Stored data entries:
==*==

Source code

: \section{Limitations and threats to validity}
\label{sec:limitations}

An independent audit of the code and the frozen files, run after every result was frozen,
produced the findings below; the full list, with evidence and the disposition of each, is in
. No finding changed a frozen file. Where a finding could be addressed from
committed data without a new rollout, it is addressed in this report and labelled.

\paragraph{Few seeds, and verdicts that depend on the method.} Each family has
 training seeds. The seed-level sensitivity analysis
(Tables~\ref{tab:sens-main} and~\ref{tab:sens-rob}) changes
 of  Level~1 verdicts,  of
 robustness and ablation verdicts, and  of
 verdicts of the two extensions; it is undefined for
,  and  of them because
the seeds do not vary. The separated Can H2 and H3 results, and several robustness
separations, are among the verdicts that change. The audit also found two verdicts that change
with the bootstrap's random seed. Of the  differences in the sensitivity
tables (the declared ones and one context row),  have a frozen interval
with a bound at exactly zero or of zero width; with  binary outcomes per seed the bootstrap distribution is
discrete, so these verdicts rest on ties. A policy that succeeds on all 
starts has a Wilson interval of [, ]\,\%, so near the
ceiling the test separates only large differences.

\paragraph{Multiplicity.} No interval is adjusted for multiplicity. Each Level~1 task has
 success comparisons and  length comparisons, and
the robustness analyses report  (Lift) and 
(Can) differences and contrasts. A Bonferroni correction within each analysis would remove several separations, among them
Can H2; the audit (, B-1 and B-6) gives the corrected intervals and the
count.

==*==

## REQUIREMENT
Set down each entry from above once more, exactly as written.

## ANSWER TO THE EXERCISE
Source code

: \section{Limitations and threats to validity}
\label{sec:limitations}

An independent audit of the code and the frozen files, run after every result was frozen,
produced the findings below; the full list, with evidence and the disposition of each, is in
. No finding changed a frozen file. Where a finding could be addressed from
committed data without a new rollout, it is addressed in this report and labelled.

\paragraph{Few seeds, and verdicts that depend on the method.} Each family has
 training seeds. The seed-level sensitivity analysis
(Tables~\ref{tab:sens-main} and~\ref{tab:sens-rob}) changes
 of  Level~1 verdicts,  of
 robustness and ablation verdicts, and  of
 verdicts of the two extensions; it is undefined for
,  and  of them because
the seeds do not vary. The separated Can H2 and H3 results, and several robustness
separations, are among the verdicts that change. The audit also found two verdicts that change
with the bootstrap's random seed. Of the  differences in the sensitivity
tables (the declared ones and one context row),  have a frozen interval
with a bound at exactly zero or of zero width; with  binary outcomes per seed the bootstrap distribution is
discrete, so these verdicts rest on ties. A policy that succeeds on all 
starts has a Wilson interval of [, ]\,\%, so near the
ceiling the test separates only large differences.

\paragraph{Multiplicity.} No interval is adjusted for multiplicity. Each Level~1 task has
 success comparisons and  length comparisons, and
the robustness analyses report  (Lift) and 
(Can) differences and contrasts. A Bonferroni correction within each analysis would remove several separations, among them
Can H2; the audit (, B-1 and B-6) gives the corrected intervals and the
count.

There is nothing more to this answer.